«Das ist fast ein bisschen Safari», scherzt Tanja Bauer, als sie in den roten Kombiwagen steigt. Es ist ein verhangener Dienstagnachmittag auf der Deponie Teuftal in Mühleberg. Gemeinsam mit ihrem Amtskollegen René Maire aus Mühleberg nimmt Tanja Bauer, Könizer Gemeindepräsidentin, am «Jobtausch» der Gemeindepräsidien teil. Die Regionalkonferenz Bern-Mittelland führt die Initiative diesen Herbst bereits zum vierten Mal durch. Um die regionale Identität zu stärken, geben je sechs Gemeindepräsidentinnen und Gemeindepräsidenten aus ländlichen bzw. aus städtischen Gemeinden einen Einblick in ihr Amt.
Ein Tal verschwindet
Der Nebel verzieht sich langsam. Aus dem Autofenster lassen der rostige bis schwarze Sand, die grossen Sortierungsmaschinen und dahinter ein junger Wald kaum vermuten, dass es sich hierbei um die grösste Deponie ihrer Art in der Schweiz handelt. Seit Jahrzehnten werden hier unter anderem unverbrennbare Reststoffe abgelagert und so füllt sich das Tal mit einem Fassungsvermögen von ungefähr 7,2 Mio. m³ langsam mehr und mehr. Zum Vergleich: Ein olympisches Schwimmbecken fasst etwa 2500 m³ Wasser, die Deponie könnte also rund 2880 solcher Becken füllen. Warum aber besuchen zwei «Gemeindepräsis» eine privatwirtschaftliche Deponie? «Die Gesellschaft trägt täglich dazu bei, dass dieser Haufen ein bisschen grösser wird, und ist sich dessen nicht bewusst. Wir müssen den Umgang mit Ressourcen lernen», meint Maire. Es war seine Idee, die Amtskollegin aus Köniz hierhin mitzunehmen. «Diese Deponie geht uns alle etwas an, es ist eine Art Service Public», erklärt Bauer.

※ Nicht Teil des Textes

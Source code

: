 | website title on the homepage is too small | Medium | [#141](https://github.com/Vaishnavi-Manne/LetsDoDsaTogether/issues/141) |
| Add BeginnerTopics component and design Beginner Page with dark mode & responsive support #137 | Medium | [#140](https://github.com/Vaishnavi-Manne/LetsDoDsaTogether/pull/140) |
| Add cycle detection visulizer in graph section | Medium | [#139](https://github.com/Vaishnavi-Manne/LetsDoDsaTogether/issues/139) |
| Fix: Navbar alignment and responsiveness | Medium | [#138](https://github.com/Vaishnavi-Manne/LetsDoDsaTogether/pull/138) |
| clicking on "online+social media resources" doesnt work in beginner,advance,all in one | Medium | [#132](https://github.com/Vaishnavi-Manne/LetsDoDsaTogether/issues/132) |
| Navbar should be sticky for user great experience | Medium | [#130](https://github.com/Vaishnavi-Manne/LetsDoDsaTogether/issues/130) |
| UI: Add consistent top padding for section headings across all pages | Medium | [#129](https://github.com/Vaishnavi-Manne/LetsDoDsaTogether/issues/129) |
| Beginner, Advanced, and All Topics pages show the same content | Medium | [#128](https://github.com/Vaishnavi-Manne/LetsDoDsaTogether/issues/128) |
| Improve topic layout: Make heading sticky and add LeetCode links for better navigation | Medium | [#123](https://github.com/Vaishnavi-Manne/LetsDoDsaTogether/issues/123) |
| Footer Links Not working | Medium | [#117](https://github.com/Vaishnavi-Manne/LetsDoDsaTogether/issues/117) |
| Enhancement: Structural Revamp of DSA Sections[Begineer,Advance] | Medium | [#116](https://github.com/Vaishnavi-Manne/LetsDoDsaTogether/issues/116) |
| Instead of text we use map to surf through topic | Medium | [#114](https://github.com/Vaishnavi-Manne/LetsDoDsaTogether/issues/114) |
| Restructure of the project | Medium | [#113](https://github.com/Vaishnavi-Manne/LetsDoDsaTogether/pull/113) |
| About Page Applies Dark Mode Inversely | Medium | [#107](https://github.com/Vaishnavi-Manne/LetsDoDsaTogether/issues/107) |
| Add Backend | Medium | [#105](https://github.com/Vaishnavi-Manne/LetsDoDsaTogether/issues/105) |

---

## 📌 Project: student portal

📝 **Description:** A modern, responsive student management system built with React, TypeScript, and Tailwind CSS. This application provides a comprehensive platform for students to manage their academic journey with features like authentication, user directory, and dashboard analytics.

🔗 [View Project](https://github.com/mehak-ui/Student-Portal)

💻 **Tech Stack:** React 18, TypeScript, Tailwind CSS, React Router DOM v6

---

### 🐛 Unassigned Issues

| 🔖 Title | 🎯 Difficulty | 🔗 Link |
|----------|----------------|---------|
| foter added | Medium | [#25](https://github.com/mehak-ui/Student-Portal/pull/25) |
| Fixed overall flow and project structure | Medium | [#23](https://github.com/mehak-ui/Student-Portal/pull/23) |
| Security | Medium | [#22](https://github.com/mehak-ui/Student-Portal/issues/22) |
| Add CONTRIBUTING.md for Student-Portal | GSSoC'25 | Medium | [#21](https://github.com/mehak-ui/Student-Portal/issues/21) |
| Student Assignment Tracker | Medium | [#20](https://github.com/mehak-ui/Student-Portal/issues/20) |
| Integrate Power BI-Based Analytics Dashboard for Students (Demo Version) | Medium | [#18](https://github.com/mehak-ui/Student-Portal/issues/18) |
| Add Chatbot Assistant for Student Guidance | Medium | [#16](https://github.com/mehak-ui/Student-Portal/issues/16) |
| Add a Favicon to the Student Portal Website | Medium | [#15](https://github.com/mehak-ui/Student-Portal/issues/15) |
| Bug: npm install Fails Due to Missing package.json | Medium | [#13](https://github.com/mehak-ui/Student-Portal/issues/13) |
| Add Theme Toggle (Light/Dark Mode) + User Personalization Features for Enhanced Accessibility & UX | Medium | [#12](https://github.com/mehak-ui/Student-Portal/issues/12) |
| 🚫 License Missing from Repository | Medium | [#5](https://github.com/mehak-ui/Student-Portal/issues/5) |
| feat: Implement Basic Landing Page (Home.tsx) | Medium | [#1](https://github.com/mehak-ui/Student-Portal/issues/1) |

So landeten auch unverbrennbare Reststoffe aus Köniz hier und wir alle seien froh darum.
Atomkraft? Nein danke
Mühleberg ist nicht wegen der Deponie, sondern vor allem wegen des Atomkraftwerks bekannt. «Diese Gemeinde hat einige national und regional bedeutende Infrastrukturen», stellt Bauer fest. Auch wenn das AKW seit 2019 stillgelegt ist: Bis es vollständig zurückgebaut und das Gelände wieder genutzt werden kann, soll es noch bis 2034 dauern. Bei den Einwohnenden der Gemeinde seien das AKW und die Deponie zwar ein Thema, stören oder gar Angst haben die Mühlebergerinnen und Mühleberger aber keine, versichert Maire. Ob gar ein neues AKW in Frage käme? «Das ist kein Thema», sind sich die beiden einig.
Ein Graben verschwindet
Die Fahrt geht weiter durch einen jungen Wald und nur die aus dem Boden ragenden Rohre verraten, dass es sich hier um den bereits verschlossenen Teil der Deponie handelt. «Gemeindepräsidenten sind so ein Schlag Menschen, offen und kommunikativ. Da versteht man sich auch über politische Grenzen gut», meint Bauer. Rein objektiv scheinen die beiden nicht viele Gemeinsamkeiten zu haben. Tanja Bauer hat Politologie in Genf studiert, ist SP-Gemeindepräsidentin und mit 41 Jahren jung im Amt. René Maire von der SVP steht mit 64 Jahren kurz vor der Pensionierung und tritt Ende Jahr nach 12 Jahren als Gemeindepräsident von Mühleberg zurück. Er hat eine Ausbildung als Käsermeister sowie als Betriebswirtschafter gemacht und ist Betriebsleiter einer Käserei. Wie die beiden Amtsinhaber unterscheiden sich auch deren Gemeinden in vielerlei Hinsicht: Köniz gehört mit rund 44’000 Einwohnenden zu den grössten Gemeinden der Schweiz, Mühleberg ist mit etwa 3000 Einwohnenden eine kleine, ländliche Gemeinde. Das hat auch zur Folge, dass das Gemeindepräsidium in Köniz ein Vollzeitjob ist, wogegen der Mühleberger Gemeindepräsident seine Arbeit nur im Nebenamt ausübt. «Dafür ist ein riesiges Engagement nötig – das ist beeindruckend», meint Bauer über das Amt ihrer Kolleginnen und Kollegen in kleineren Gemeinden. «Die Leute hier scheinen René Maire gut zu kennen. Dazu ist er ein grosser Fürsprecher für Mühleberg», anerkennt Bauer weiter. Trotz aller Unterschiede stehen die beiden jetzt am Rand des jungen Waldes, der die Deponie eines Tages komplett überwachsen wird, und finden ausschliesslich positive und interessierte Worte für die Aufgaben und Herausforderungen des Gegenübers. Hinter dem Wald in der Ferne schimmert das Wasser des Wohlensees und das Projekt «Jobtausch» scheint seinen Zweck zu erfüllen. Auf der Safari durch die Deponie ist vom manchmal tiefen Graben zwischen Land und Stadt nichts zu spüren.
«Wie die Kommunikation mit der Bevölkerung in einer Gemeinde mit der Grösse von Köniz funktioniert, nimmt mich sehr wunder», freut sich Maire auf seinen Besuch eine Woche später in Köniz. Tanja Bauer zeigt dem Mühleberger Gemeindepräsidenten dann die Verwaltung einer fast 15-mal grösseren Gemeinde und das Zusammenspiel von Kultur und Gewerbe in den Vidmarhallen.